Each entry must come back word for word; drop the images as you go.

** Records shown **
- - - - - - -

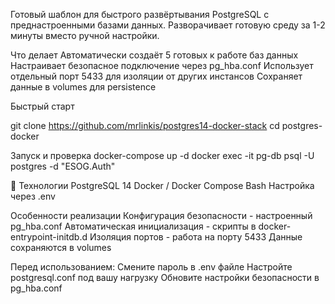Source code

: Готовый шаблон для быстрого развёртывания PostgreSQL с преднастроенными базами данных. Разворачивает готовую среду за 1-2 минуты вместо ручной настройки.

Что делает
Автоматически создаёт 5 готовых к работе баз данных
Настраивает безопасное подключение через pg_hba.conf
Использует отдельный порт 5433 для изоляции от других инстансов
Сохраняет данные в volumes для persistence

Быстрый старт

git clone https://github.com/mrlinkis/postgres14-docker-stack
cd postgres-docker

Запуск и проверка
docker-compose up -d
docker exec -it pg-db psql -U postgres -d "ESOG.Auth"

🔧 Технологии
PostgreSQL 14
Docker / Docker Compose
Bash
Настройка через .env

Особенности реализации
Конфигурация безопасности - настроенный pg_hba.conf
Автоматическая инициализация - скрипты в docker-entrypoint-initdb.d
Изоляция портов - работа на порту 5433
Данные сохраняются в volumes

Перед использованием:
Смените пароль в .env файле
Настройте postgresql.conf под вашу нагрузку
Обновите настройки безопасности в pg_hba.conf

- - - - - - -

** Task solution **
Source code

: Готовый шаблон для быстрого развёртывания PostgreSQL с преднастроенными базами данных. Разворачивает готовую среду за 1-2 минуты вместо ручной настройки.

Что делает
Автоматически создаёт 5 готовых к работе баз данных
Настраивает безопасное подключение через pg_hba.conf
Использует отдельный порт 5433 для изоляции от других инстансов
Сохраняет данные в volumes для persistence

Быстрый старт

git clone https://github.com/mrlinkis/postgres14-docker-stack
cd postgres-docker

Запуск и проверка
docker-compose up -d
docker exec -it pg-db psql -U postgres -d "ESOG.Auth"

🔧 Технологии
PostgreSQL 14
Docker / Docker Compose
Bash
Настройка через .env

Особенности реализации
Конфигурация безопасности - настроенный pg_hba.conf
Автоматическая инициализация - скрипты в docker-entrypoint-initdb.d
Изоляция портов - работа на порту 5433
Данные сохраняются в volumes

Перед использованием:
Смените пароль в .env файле
Настройте postgresql.conf под вашу нагрузку
Обновите настройки безопасности в pg_hba.conf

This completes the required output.